SOURCE MATERIAL:
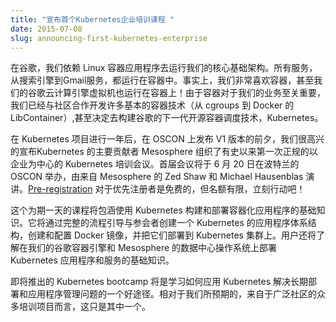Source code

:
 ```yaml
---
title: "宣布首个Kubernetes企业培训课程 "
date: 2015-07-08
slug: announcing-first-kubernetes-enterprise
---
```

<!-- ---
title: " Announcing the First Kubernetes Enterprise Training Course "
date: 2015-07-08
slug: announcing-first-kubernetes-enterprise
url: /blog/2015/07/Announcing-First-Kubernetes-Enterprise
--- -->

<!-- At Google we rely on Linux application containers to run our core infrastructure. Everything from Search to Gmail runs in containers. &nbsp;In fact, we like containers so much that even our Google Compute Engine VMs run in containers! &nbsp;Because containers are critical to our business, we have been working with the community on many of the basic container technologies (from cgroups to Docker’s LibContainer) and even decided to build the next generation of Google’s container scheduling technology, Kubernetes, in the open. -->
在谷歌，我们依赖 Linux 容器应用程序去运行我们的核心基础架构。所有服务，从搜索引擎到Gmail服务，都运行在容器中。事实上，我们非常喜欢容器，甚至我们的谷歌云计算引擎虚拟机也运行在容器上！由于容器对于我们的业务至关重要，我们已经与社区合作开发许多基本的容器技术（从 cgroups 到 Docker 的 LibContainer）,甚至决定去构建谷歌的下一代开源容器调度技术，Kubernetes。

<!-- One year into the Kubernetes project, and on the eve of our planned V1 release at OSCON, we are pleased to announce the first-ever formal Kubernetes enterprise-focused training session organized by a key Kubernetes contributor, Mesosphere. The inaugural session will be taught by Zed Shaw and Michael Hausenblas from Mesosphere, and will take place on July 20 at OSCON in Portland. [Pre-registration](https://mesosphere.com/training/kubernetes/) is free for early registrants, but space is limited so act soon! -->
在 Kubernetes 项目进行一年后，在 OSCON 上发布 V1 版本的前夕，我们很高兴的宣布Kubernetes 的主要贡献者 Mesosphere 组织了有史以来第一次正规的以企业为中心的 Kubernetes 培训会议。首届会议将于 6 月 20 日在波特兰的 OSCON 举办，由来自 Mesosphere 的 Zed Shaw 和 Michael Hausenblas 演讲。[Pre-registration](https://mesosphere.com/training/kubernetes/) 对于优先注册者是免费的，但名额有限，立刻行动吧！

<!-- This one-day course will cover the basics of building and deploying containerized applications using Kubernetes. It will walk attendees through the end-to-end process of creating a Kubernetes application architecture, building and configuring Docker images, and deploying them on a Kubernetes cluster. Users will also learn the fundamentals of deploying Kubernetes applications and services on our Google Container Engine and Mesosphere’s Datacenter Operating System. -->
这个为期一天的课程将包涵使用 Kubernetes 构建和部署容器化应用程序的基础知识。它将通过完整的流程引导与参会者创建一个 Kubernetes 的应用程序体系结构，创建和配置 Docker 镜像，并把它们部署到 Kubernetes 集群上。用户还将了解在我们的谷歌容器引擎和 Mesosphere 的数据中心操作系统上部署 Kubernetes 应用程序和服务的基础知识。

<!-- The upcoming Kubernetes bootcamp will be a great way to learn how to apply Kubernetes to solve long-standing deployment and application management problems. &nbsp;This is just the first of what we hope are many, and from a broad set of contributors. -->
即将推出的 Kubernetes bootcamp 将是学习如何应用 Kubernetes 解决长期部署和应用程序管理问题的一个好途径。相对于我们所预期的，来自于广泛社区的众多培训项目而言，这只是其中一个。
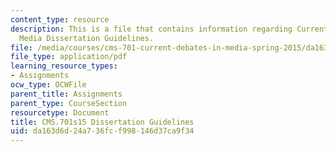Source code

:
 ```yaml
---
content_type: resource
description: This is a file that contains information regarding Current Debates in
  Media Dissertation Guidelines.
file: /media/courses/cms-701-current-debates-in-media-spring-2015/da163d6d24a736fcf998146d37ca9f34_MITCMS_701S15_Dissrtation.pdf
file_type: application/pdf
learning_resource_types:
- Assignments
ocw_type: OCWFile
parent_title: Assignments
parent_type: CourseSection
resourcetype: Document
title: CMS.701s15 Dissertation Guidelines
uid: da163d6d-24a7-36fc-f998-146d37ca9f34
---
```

YOUR OBJECTIVE:
Repeat the material above exactly. Leave every picture out of it.

OUTPUT OF THE EXERCISE:
Source code

:
 ```yaml
---
title: "宣布首个Kubernetes企业培训课程 "
date: 2015-07-08
slug: announcing-first-kubernetes-enterprise
---
```

<!-- ---
title: " Announcing the First Kubernetes Enterprise Training Course "
date: 2015-07-08
slug: announcing-first-kubernetes-enterprise
url: /blog/2015/07/Announcing-First-Kubernetes-Enterprise
--- -->

<!-- At Google we rely on Linux application containers to run our core infrastructure. Everything from Search to Gmail runs in containers. &nbsp;In fact, we like containers so much that even our Google Compute Engine VMs run in containers! &nbsp;Because containers are critical to our business, we have been working with the community on many of the basic container technologies (from cgroups to Docker’s LibContainer) and even decided to build the next generation of Google’s container scheduling technology, Kubernetes, in the open. -->
在谷歌，我们依赖 Linux 容器应用程序去运行我们的核心基础架构。所有服务，从搜索引擎到Gmail服务，都运行在容器中。事实上，我们非常喜欢容器，甚至我们的谷歌云计算引擎虚拟机也运行在容器上！由于容器对于我们的业务至关重要，我们已经与社区合作开发许多基本的容器技术（从 cgroups 到 Docker 的 LibContainer）,甚至决定去构建谷歌的下一代开源容器调度技术，Kubernetes。

<!-- One year into the Kubernetes project, and on the eve of our planned V1 release at OSCON, we are pleased to announce the first-ever formal Kubernetes enterprise-focused training session organized by a key Kubernetes contributor, Mesosphere. The inaugural session will be taught by Zed Shaw and Michael Hausenblas from Mesosphere, and will take place on July 20 at OSCON in Portland. [Pre-registration](https://mesosphere.com/training/kubernetes/) is free for early registrants, but space is limited so act soon! -->
在 Kubernetes 项目进行一年后，在 OSCON 上发布 V1 版本的前夕，我们很高兴的宣布Kubernetes 的主要贡献者 Mesosphere 组织了有史以来第一次正规的以企业为中心的 Kubernetes 培训会议。首届会议将于 6 月 20 日在波特兰的 OSCON 举办，由来自 Mesosphere 的 Zed Shaw 和 Michael Hausenblas 演讲。[Pre-registration](https://mesosphere.com/training/kubernetes/) 对于优先注册者是免费的，但名额有限，立刻行动吧！

<!-- This one-day course will cover the basics of building and deploying containerized applications using Kubernetes. It will walk attendees through the end-to-end process of creating a Kubernetes application architecture, building and configuring Docker images, and deploying them on a Kubernetes cluster. Users will also learn the fundamentals of deploying Kubernetes applications and services on our Google Container Engine and Mesosphere’s Datacenter Operating System. -->
这个为期一天的课程将包涵使用 Kubernetes 构建和部署容器化应用程序的基础知识。它将通过完整的流程引导与参会者创建一个 Kubernetes 的应用程序体系结构，创建和配置 Docker 镜像，并把它们部署到 Kubernetes 集群上。用户还将了解在我们的谷歌容器引擎和 Mesosphere 的数据中心操作系统上部署 Kubernetes 应用程序和服务的基础知识。

<!-- The upcoming Kubernetes bootcamp will be a great way to learn how to apply Kubernetes to solve long-standing deployment and application management problems. &nbsp;This is just the first of what we hope are many, and from a broad set of contributors. -->
即将推出的 Kubernetes bootcamp 将是学习如何应用 Kubernetes 解决长期部署和应用程序管理问题的一个好途径。相对于我们所预期的，来自于广泛社区的众多培训项目而言，这只是其中一个。
Source code

:
 ```yaml
---
content_type: resource
description: This is a file that contains information regarding Current Debates in
  Media Dissertation Guidelines.
file: /media/courses/cms-701-current-debates-in-media-spring-2015/da163d6d24a736fcf998146d37ca9f34_MITCMS_701S15_Dissrtation.pdf
file_type: application/pdf
learning_resource_types:
- Assignments
ocw_type: OCWFile
parent_title: Assignments
parent_type: CourseSection
resourcetype: Document
title: CMS.701s15 Dissertation Guidelines
uid: da163d6d-24a7-36fc-f998-146d37ca9f34
---
```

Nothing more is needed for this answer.